Advent: A different kind of joy ride

Sunrise on a road in Uttar Pradesh, India (Dreamstime/Akhtaransa)

Sunrise on a road in Uttar Pradesh, India (Dreamstime/Akhtaransa)

The season of Advent brings joyful memories every year. One such memory was when I politely declined an invitation to a birthday bash of a close friend at the onset of Advent 2021. Not that I hate celebrations in an opulent party hall in the company of my friends, but the day would have conflicted with a different joyride I had scheduled on the same day.

The ride was a well-planned four-week preparatory Advent journey toward Bethlehem, to enjoy the greatest birthday bash human history ever has witnessed — the holy birth of Jesus we celebrate as Christmas.

I hit upon the idea of taking along a group of students — the Ambassadors of Hope — with giving and going green on my radar. I wanted to drive home for them the messages: "Giving is better than receiving" and "Earth is our common home."

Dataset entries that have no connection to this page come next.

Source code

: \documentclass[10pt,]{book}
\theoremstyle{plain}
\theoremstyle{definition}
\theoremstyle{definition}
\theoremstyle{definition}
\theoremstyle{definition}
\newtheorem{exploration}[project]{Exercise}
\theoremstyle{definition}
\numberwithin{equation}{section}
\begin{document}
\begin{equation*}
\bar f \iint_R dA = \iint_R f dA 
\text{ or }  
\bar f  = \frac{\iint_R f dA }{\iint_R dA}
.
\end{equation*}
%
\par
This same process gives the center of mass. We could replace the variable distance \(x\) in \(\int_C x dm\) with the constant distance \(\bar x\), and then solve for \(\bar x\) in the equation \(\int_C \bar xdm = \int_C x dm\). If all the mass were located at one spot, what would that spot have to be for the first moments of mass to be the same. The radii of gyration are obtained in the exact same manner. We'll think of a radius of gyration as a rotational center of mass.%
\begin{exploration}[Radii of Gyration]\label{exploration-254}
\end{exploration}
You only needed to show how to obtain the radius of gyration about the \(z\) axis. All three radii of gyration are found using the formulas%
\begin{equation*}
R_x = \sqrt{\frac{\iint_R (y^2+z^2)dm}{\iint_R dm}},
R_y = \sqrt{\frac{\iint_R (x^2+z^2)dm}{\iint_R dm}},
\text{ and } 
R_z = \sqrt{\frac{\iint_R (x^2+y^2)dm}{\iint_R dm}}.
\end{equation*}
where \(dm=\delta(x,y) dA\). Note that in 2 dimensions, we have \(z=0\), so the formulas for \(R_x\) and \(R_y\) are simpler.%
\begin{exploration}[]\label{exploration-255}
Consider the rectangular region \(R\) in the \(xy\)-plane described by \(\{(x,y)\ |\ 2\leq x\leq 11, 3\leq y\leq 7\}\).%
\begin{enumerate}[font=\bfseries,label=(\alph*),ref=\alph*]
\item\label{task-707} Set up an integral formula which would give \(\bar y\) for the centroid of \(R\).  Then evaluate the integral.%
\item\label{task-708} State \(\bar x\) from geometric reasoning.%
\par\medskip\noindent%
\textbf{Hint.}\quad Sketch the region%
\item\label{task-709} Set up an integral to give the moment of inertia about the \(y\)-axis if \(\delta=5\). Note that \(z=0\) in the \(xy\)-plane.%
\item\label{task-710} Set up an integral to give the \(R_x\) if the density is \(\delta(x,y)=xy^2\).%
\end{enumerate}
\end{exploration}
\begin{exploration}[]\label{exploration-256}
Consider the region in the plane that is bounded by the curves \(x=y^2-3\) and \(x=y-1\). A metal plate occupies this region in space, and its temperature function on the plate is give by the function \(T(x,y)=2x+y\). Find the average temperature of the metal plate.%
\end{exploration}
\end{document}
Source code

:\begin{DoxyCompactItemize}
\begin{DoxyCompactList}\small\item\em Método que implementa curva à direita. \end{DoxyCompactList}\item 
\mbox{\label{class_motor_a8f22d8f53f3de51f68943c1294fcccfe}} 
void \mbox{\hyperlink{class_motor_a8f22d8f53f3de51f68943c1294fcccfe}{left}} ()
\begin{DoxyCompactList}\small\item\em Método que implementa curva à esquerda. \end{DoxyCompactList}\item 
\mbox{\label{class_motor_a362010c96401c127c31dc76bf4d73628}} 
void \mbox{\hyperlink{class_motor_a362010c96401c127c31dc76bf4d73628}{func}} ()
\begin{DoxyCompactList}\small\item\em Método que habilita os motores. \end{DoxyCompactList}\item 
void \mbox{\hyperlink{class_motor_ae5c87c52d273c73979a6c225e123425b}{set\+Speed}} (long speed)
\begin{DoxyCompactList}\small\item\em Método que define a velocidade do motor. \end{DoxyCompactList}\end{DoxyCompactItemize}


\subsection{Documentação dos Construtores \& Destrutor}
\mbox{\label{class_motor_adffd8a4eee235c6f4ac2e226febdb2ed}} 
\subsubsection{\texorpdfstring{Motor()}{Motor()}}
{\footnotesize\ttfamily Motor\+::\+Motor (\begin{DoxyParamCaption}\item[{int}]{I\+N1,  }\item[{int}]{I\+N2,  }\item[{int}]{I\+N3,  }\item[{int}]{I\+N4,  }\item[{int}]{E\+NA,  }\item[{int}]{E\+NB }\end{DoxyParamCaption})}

Before hitting the road, I collected them for an informal buzz session to ask them about their preparations for Christmas. "Of course, it's all underway! The orders are placed for the tallest glittering star-decked tree, glowing candles, snowmen of all sizes, a long-bearded Santa with his reindeer, big cake and turkey, gorgeous wardrobes, hats, suits, boots, colorful gifts for the Babe of Bethlehem and our friends" — and so their list lengthened.

"Wow, that's awesome," I affirmed. "But is all this ostentatious stuff befitting to Jesus born in an open manger in the lap of nature? Wasn't his birthday attended by the poor, lowly, humble and simple humans and animals?"

"Oh, aye, that's true," came their unanimous reply.

So I suggested we embark on a short ride as part of the four-week Advent journey on a "road less traveled." The road might be rugged but it will be strewn with gifts well-pleasing to the Baby of Bethlehem.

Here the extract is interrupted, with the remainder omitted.